Castelvetrano, lunedì l'ultimo saluto ad Antonio. I suoi organi aiuteranno altre vite umane
di: Elio Indelicato - del 2026-05-17

Castelvetrano piange il 41enne Antonio Tummarello deceduto a seguito di un incidente autonomo nella sua campagna. I familiari acconsentono al trapianto degli organi, rispettando la sua volontà in vita. Era stato ricoverato al Trauma Center di Palermo dopo le gravi ferite lo scorso 24 aprile. Antonio Tummarello era andato, come spesso faceva quasi giornalmente nel suo appezzamento di terra in contrada Favara a Castelvetrano con il suo trattore per effettuare dei lavori di fresatura tra i filari di ulivo.
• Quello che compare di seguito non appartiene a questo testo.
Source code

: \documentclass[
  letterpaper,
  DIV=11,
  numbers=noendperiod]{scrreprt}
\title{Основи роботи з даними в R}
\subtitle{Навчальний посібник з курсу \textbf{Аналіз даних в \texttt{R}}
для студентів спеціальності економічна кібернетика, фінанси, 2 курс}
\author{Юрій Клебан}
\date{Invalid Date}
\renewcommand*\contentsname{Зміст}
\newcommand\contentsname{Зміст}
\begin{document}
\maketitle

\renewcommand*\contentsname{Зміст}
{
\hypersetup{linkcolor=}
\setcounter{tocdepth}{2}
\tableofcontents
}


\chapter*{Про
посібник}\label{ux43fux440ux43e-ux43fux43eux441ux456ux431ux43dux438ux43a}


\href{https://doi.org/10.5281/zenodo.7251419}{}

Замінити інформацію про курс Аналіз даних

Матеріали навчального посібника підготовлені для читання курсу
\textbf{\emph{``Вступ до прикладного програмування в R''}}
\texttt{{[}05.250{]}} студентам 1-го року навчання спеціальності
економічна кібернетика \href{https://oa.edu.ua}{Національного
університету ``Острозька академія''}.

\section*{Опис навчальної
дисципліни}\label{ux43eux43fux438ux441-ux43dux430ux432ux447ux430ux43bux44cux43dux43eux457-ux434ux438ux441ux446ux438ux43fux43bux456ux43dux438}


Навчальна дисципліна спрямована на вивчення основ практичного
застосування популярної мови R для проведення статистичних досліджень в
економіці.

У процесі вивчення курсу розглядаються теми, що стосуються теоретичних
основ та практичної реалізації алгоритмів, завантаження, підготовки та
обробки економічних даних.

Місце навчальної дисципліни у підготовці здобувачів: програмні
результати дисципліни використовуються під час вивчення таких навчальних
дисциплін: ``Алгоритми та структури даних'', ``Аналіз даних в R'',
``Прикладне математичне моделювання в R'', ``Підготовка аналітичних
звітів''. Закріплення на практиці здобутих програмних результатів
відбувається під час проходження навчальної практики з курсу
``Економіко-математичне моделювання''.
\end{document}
Nell’effettuare la svolta di un albero, nonostante la sua prudenza e la conoscenza dei luoghi, si è trovato un grosso ramo di ulivo curvato ad altezza d’uomo che l’ha investito nella parte toracica e nel volto. L’uomo nonostante i dolori lancinanti e le ferite da trauma ha avuto la forza di scendere dal trattore, appoggiarsi all’albero e a chiamare con il suo cellulare un parente che conosceva bene l’esatta posizione del terreno, non facilmente raggiungibile per chi non ha la conoscenza dei luoghi. Quest’ultimo in stato di agitazione ha chiamato subito dopo il 118 e si è precipitato nella proprietà di Antonio Tummarello.
All’arrivo in Ospedale sono apparse subito gravi le condizioni e il quadro clinico del paziente che dopo essere stabilizzato è stato trasportato al Trauma Center di Palermo in autombulanza, non essendo stato possibile il viaggio con l’elisoccorso per l’incompatibilità delle lesioni al torace e al polmone. Li’ è rimasto in coma farmacologico per 21 giorni con la speranza dei familiari e del personale medico che il suo quadro clinico potesse migliorare.

Purtroppo nelle giornata di ieri l’encefalo gramma piatto avrebbe di fatto portato alla morte cerebrale. Tra la disperazione dei familiari e con il loro consenso si è provveduto ad autorizzare l’espianto degli organi, così come avrebbe volto lo stesso Antonio Tummarello, di cui si ricorda la grande umanità e senso di disponibilità verso il prossimo. Antonio Tummarello lavorava a Palermo in Marina e non aveva hobby particolari, dicono gli amici se non la campagna e l’amore per la sua famiglia. Con il più grande dei suoi figli, ma soltanto otto anni, amava portarlo a pescare dalla spiaggia di Triscina.
La notizia della scomparsa di Antonio ha fatto il giro della città tra la commozione degli amici e i colleghi dove prestava servizio e l’autorizzazione all’espianto degli organi deciso dai familiari, ha esaltato ancora di più il senso dell’amore verso il prossimo. Nella sua carta d’identità figurerebbe la sua esplicita volontà in tal senso. Un gesto che potrà migliorare se non salvare alcune persone che da tempo erano in lista di attesa. I funerali si svolgeranno lunedì alle 15,30 presso la Chiesa di San Francesco di Paola, in piazza Escrivà. La salma arriverà direttamente dal Trauma Center di Palermo e non dalla sua abitazione di via Campobello dove risiedeva con la moglie e due figli maschi, di cui uno in tenerissima età.